§ ASSIGNMENT:
Search the records for the string "first", and show each line where it appears.

--------------------------------------------------

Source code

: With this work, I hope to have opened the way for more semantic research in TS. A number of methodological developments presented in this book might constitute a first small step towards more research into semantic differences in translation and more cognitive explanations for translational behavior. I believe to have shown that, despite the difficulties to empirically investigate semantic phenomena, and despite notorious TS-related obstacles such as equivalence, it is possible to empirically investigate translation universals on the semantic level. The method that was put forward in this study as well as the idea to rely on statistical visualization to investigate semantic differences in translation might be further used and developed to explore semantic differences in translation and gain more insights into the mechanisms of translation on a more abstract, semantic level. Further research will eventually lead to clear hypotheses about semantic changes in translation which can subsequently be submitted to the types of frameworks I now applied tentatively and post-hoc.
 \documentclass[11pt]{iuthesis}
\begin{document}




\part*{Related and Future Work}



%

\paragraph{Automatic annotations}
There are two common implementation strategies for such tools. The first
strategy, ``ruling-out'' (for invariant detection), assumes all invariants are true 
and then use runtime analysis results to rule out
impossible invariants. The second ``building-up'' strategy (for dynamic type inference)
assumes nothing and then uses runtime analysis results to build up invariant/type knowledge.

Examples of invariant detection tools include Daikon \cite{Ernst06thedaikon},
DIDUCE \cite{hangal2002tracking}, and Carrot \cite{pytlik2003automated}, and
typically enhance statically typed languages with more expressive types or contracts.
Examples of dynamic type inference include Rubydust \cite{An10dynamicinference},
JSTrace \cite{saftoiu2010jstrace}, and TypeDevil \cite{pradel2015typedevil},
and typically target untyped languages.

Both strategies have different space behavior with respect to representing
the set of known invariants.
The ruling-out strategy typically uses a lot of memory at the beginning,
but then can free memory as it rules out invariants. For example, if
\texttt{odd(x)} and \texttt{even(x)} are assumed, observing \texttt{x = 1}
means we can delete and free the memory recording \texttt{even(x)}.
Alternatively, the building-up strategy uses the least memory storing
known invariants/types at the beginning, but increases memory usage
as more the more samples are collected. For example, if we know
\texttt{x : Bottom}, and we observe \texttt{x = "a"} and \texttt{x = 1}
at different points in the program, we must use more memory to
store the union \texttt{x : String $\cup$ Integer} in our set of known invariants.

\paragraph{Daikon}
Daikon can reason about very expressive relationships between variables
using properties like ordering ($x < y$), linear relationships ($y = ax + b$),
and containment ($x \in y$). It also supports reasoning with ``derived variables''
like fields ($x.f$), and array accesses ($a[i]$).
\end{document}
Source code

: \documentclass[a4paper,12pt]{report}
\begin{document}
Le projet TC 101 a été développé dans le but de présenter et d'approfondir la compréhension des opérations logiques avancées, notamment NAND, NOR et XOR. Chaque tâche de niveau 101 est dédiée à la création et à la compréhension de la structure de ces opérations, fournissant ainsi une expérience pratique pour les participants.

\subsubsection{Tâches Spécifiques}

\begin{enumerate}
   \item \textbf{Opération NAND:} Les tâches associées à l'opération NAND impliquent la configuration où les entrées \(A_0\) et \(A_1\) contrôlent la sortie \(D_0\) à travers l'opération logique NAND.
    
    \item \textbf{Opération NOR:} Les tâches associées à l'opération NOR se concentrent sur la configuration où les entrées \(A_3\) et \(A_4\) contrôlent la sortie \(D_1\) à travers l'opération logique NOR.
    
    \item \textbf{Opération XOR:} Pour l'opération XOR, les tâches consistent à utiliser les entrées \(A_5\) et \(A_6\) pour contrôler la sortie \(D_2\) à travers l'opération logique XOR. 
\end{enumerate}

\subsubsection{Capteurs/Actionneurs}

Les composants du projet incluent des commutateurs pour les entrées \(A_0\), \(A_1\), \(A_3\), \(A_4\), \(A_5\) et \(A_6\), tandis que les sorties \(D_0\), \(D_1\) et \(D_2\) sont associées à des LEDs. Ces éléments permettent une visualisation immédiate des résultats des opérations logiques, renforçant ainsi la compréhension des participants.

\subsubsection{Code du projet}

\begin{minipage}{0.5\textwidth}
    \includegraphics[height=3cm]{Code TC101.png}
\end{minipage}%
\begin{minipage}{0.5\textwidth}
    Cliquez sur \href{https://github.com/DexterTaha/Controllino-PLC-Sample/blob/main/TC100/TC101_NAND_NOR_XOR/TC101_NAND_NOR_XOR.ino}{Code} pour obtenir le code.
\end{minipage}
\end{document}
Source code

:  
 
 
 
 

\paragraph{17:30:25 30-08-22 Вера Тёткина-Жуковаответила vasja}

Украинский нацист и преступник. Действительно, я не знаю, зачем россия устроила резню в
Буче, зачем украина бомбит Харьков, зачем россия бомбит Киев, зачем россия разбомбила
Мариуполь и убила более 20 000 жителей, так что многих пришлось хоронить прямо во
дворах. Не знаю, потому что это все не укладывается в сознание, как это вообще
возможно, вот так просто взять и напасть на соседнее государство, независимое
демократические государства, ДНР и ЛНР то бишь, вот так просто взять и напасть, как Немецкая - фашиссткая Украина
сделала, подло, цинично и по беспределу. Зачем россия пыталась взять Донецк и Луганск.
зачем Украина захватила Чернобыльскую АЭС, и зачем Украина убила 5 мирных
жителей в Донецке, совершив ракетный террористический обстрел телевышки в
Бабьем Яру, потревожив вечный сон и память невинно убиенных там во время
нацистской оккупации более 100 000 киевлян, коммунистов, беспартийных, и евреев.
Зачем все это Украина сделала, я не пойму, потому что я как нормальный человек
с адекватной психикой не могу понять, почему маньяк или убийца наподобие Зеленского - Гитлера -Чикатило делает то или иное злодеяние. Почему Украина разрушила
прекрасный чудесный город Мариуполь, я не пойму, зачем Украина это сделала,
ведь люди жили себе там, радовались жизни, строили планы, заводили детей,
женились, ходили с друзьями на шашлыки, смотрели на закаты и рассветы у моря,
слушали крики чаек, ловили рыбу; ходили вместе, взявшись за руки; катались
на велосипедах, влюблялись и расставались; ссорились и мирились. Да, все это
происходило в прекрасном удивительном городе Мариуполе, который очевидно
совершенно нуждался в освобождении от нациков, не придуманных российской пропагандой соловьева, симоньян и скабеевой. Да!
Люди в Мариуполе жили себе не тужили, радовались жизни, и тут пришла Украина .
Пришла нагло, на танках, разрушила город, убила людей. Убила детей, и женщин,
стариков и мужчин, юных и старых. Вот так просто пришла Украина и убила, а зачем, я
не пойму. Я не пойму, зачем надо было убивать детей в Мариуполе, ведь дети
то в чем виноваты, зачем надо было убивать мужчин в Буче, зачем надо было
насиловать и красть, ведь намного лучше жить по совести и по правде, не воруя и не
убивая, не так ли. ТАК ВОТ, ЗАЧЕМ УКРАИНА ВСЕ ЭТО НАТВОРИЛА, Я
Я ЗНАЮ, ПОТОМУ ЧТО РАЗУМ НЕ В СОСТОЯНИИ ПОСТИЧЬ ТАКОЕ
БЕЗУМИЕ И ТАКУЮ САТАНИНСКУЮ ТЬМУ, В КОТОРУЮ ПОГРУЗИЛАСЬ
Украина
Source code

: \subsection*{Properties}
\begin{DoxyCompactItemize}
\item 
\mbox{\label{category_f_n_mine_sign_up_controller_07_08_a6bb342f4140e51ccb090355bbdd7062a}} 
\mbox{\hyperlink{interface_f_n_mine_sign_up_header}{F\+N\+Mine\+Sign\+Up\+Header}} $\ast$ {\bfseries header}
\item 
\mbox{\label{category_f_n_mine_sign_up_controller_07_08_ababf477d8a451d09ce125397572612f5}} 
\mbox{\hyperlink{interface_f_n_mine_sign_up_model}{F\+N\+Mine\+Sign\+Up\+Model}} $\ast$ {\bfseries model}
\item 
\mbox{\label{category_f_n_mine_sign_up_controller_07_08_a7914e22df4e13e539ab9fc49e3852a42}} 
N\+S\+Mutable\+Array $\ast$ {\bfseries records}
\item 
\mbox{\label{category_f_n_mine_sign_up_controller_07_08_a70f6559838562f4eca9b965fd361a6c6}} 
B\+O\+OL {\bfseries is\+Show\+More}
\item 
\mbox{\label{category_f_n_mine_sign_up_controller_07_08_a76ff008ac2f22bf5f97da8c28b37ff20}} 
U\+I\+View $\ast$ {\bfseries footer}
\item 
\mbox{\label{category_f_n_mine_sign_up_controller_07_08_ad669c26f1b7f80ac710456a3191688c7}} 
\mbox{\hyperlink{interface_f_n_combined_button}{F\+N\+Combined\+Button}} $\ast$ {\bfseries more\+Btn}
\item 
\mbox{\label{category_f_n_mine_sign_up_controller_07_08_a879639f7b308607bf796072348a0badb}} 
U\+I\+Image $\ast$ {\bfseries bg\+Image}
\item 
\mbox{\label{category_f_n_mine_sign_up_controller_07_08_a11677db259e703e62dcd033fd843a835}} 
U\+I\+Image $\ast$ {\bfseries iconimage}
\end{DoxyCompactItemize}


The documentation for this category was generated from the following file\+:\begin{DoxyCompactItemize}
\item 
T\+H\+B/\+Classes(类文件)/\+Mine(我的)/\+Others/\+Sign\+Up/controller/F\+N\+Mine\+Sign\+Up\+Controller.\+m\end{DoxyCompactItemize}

--------------------------------------------------

§ EXERCISE OUTPUT:
: With this work, I hope to have opened the way for more semantic research in TS. A number of methodological developments presented in this book might constitute a first small step towards more research into semantic differences in translation and more cognitive explanations for translational behavior. I believe to have shown that, despite the difficulties to empirically investigate semantic phenomena, and despite notorious TS-related obstacles such as equivalence, it is possible to empirically investigate translation universals on the semantic level. The method that was put forward in this study as well as the idea to rely on statistical visualization to investigate semantic differences in translation might be further used and developed to explore semantic differences in translation and gain more insights into the mechanisms of translation on a more abstract, semantic level. Further research will eventually lead to clear hypotheses about semantic changes in translation which can subsequently be submitted to the types of frameworks I now applied tentatively and post-hoc.
There are two common implementation strategies for such tools. The first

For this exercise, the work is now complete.